Write a program that reads in a string on the command line and returns a table of the letters of the alphabet in alphabetical order which occur in the string together with the number of times each letter occurs. Case should be ignored. A sample run of the program would look this this:
```
$ python letter_counts.py "ThiS is String with Upper and lower case Letters."
a  2
c  1
d  1
e  5
g  1
h  2
i  4
l  2
n  2
o  1
p  2
r  4
s  5
t  5
u  1
w  2
$
```

Give the Python interpreter's response to each of the following from a continuous interpreter session:

  >>> d = {'apples': 15, 'bananas': 35, 'grapes': 12} 
  >>> d['banana']

  >>> d['oranges'] = 20
  >>> len(d)

```
  >>> d.has_key('grapes')
  
```
```
  >>> d['pears']
  
```
```
  >>> d.get('pears', 0)
  
```

  >>> fruits = d.keys()
  >>> fruits.sort()
  >>> print fruits

  >>> del d['apples']
  >>> d.has_key('apples')

Be sure you understand why you get each result.

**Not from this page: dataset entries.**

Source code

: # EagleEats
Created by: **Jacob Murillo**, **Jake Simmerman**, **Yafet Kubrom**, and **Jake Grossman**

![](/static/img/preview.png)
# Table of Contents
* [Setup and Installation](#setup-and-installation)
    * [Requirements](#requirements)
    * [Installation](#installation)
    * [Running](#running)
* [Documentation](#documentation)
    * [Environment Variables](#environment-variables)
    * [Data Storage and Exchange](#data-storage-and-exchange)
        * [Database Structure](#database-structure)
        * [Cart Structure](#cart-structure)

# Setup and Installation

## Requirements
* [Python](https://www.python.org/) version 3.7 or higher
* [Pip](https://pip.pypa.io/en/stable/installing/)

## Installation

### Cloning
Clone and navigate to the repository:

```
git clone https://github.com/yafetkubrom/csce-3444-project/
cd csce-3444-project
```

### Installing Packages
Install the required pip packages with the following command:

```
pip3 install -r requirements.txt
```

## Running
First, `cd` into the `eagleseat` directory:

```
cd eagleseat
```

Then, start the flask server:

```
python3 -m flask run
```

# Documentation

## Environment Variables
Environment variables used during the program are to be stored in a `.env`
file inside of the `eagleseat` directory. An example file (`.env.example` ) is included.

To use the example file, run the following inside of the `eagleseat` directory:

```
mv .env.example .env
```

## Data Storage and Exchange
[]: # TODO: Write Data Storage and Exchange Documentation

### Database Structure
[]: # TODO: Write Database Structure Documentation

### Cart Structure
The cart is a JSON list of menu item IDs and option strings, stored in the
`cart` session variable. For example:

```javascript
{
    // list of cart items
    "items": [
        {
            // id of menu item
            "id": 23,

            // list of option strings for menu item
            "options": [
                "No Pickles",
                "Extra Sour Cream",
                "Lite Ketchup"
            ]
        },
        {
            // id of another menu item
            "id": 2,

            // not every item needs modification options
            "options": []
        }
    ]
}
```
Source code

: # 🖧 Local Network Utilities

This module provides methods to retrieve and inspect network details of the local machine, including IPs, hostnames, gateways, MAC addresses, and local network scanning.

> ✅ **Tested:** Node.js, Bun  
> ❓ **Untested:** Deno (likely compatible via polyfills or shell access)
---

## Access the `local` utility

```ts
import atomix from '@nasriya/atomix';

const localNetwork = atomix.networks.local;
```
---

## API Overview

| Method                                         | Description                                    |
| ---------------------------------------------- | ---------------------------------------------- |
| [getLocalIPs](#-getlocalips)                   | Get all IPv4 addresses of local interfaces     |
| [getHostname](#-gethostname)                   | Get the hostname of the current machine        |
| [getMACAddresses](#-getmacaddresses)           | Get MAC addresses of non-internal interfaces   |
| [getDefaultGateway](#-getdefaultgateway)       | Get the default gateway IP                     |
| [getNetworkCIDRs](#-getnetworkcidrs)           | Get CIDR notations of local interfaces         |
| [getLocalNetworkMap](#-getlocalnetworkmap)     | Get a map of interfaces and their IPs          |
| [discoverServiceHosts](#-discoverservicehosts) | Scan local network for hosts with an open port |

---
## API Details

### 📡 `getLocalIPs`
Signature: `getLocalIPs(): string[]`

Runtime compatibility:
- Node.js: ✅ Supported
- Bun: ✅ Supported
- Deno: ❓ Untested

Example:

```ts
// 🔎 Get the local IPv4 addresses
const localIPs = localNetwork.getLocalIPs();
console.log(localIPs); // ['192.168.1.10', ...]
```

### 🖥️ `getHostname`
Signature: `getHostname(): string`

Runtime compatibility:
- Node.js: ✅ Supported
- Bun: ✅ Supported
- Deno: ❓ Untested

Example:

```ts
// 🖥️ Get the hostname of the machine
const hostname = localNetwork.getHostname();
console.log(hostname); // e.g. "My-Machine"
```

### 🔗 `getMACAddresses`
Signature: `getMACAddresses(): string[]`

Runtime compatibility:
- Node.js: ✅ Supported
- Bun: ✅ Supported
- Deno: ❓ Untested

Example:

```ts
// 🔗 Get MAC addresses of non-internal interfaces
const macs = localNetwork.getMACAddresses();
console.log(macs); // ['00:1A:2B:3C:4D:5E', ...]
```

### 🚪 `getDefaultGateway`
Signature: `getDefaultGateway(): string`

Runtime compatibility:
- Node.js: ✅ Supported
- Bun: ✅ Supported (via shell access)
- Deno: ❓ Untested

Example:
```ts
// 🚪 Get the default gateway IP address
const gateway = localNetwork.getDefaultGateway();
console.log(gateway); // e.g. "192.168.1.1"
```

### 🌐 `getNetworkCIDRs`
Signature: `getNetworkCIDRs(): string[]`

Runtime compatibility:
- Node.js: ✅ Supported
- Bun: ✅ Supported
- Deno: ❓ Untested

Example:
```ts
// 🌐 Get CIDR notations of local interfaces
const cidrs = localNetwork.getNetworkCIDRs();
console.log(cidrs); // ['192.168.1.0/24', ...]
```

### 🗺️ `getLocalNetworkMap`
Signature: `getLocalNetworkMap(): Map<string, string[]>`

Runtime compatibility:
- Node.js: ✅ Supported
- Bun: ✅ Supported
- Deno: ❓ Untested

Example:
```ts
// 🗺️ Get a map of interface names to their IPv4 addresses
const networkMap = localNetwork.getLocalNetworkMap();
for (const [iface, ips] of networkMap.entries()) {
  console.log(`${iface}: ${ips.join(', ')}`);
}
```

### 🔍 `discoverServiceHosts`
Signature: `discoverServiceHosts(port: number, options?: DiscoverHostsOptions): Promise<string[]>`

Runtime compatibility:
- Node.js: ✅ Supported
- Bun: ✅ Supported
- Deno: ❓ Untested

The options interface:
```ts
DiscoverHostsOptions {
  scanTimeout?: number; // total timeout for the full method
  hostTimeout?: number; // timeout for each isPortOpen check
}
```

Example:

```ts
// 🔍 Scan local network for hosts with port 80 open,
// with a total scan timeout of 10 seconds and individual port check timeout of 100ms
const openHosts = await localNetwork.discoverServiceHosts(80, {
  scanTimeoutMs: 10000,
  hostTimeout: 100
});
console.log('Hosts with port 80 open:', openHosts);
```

Then apply what you have learned to fill in the body of the function below:

def add_fruit(inventory, fruit, quantity=0):
    """
    Adds quantity of fruit to inventory. 

      >>> new_inventory = {}
      >>> add_fruit(new_inventory, 'strawberries', 10)
      >>> new_inventory.has_key('strawberries')
      True
      >>> new_inventory['strawberries']
      10
      >>> add_fruit(new_inventory, 'strawberries', 25)
      >>> new_inventory['strawberries']       
    """

Your solution should pass the doctests.

Write a program called alice_words.py that creates a text file named alice_words.txt containing an alphabetical listing of all the words found in alice_in_wonderland.txt together with the number of times each word occurs. The first 10 lines of your output file should look something like this:
```
Word              Count
=======================
a                 631
a-piece           1
abide             1
able              1
about             94
above             3
absence           1
absurd            2
```
How many times does the word, alice, occur in the book?
What is the longest word in Alice in Wonderland? How many charactes does it have?
Copy the code from the Setting up the world, the player, and the main loop section into a file named robots.py and run it. You should be able to move the player around the screen using the numeric keypad and to quit the program by pressing the escape key.
Laptops usually have smaller keyboards than desktop computers that do not include a seperate numeric keypad. Modify the robots program so that it uses 'a', 'q', 'w', 'e', 'd', 'c', 'x', and 'z' instead of '4', '7', '8', '9', '6', '3', '2', and '1' so that it will work on a typical laptop keyboard.
Add all the necessary code from the Adding a robot section in the places indicated. Make sure the program works and that you now have a robot following around your player.